The problem => Retype, word for word, every line from the one holding "- Linear Regression" through the one holding "- pip install voila" in the entries below, both included, and only those lines.

Records for the exercise below:

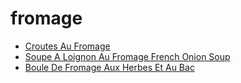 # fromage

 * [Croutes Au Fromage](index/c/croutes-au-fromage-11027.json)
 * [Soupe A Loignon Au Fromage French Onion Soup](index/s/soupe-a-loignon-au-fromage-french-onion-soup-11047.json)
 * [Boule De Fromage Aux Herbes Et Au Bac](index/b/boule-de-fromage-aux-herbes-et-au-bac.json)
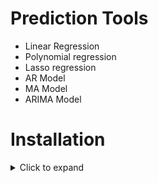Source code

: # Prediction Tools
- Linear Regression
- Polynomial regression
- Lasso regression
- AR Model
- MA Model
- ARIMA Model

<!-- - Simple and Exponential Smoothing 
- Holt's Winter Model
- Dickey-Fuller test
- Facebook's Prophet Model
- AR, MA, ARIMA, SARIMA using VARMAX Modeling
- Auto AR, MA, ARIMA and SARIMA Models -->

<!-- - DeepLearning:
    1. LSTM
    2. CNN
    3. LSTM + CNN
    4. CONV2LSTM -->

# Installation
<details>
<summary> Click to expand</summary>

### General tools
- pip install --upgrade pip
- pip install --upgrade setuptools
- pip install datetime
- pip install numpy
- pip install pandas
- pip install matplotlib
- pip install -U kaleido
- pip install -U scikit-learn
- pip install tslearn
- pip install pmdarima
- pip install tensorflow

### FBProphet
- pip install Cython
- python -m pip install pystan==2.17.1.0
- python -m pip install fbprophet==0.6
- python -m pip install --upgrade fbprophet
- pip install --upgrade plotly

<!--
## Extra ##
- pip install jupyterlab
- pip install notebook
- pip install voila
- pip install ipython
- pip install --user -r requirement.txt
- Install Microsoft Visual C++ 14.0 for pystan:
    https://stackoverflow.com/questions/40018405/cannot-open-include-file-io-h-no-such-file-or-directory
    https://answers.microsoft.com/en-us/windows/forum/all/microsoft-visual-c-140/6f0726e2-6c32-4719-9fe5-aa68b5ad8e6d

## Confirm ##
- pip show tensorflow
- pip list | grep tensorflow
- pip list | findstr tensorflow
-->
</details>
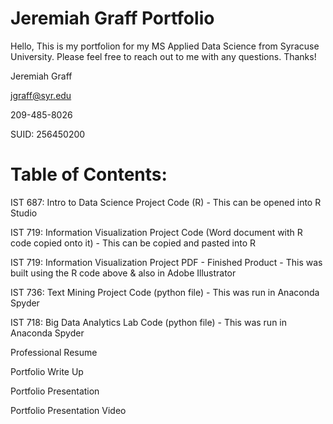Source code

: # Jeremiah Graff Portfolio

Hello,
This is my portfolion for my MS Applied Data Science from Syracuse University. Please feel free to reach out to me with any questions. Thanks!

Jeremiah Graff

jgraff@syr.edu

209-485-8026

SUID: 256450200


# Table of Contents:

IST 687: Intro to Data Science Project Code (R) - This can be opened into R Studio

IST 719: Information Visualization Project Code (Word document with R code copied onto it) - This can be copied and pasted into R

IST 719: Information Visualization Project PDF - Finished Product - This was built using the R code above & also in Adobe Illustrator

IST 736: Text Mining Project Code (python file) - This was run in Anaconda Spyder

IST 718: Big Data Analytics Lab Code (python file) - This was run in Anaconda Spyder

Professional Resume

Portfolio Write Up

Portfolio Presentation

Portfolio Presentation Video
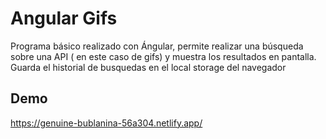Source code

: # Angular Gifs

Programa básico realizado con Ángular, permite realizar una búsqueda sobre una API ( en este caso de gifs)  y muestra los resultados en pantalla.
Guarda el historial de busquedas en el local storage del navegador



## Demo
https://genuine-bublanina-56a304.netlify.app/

End of Records for the exercise.

Written response =>
- Linear Regression
- Polynomial regression
- Lasso regression
- AR Model
- MA Model
- ARIMA Model

<!-- - Simple and Exponential Smoothing 
- Holt's Winter Model
- Dickey-Fuller test
- Facebook's Prophet Model
- AR, MA, ARIMA, SARIMA using VARMAX Modeling
- Auto AR, MA, ARIMA and SARIMA Models -->

<!-- - DeepLearning:
    1. LSTM
    2. CNN
    3. LSTM + CNN
    4. CONV2LSTM -->

# Installation
<details>
<summary> Click to expand</summary>

### General tools
- pip install --upgrade pip
- pip install --upgrade setuptools
- pip install datetime
- pip install numpy
- pip install pandas
- pip install matplotlib
- pip install -U kaleido
- pip install -U scikit-learn
- pip install tslearn
- pip install pmdarima
- pip install tensorflow

### FBProphet
- pip install Cython
- python -m pip install pystan==2.17.1.0
- python -m pip install fbprophet==0.6
- python -m pip install --upgrade fbprophet
- pip install --upgrade plotly

<!--
## Extra ##
- pip install jupyterlab
- pip install notebook
- pip install voila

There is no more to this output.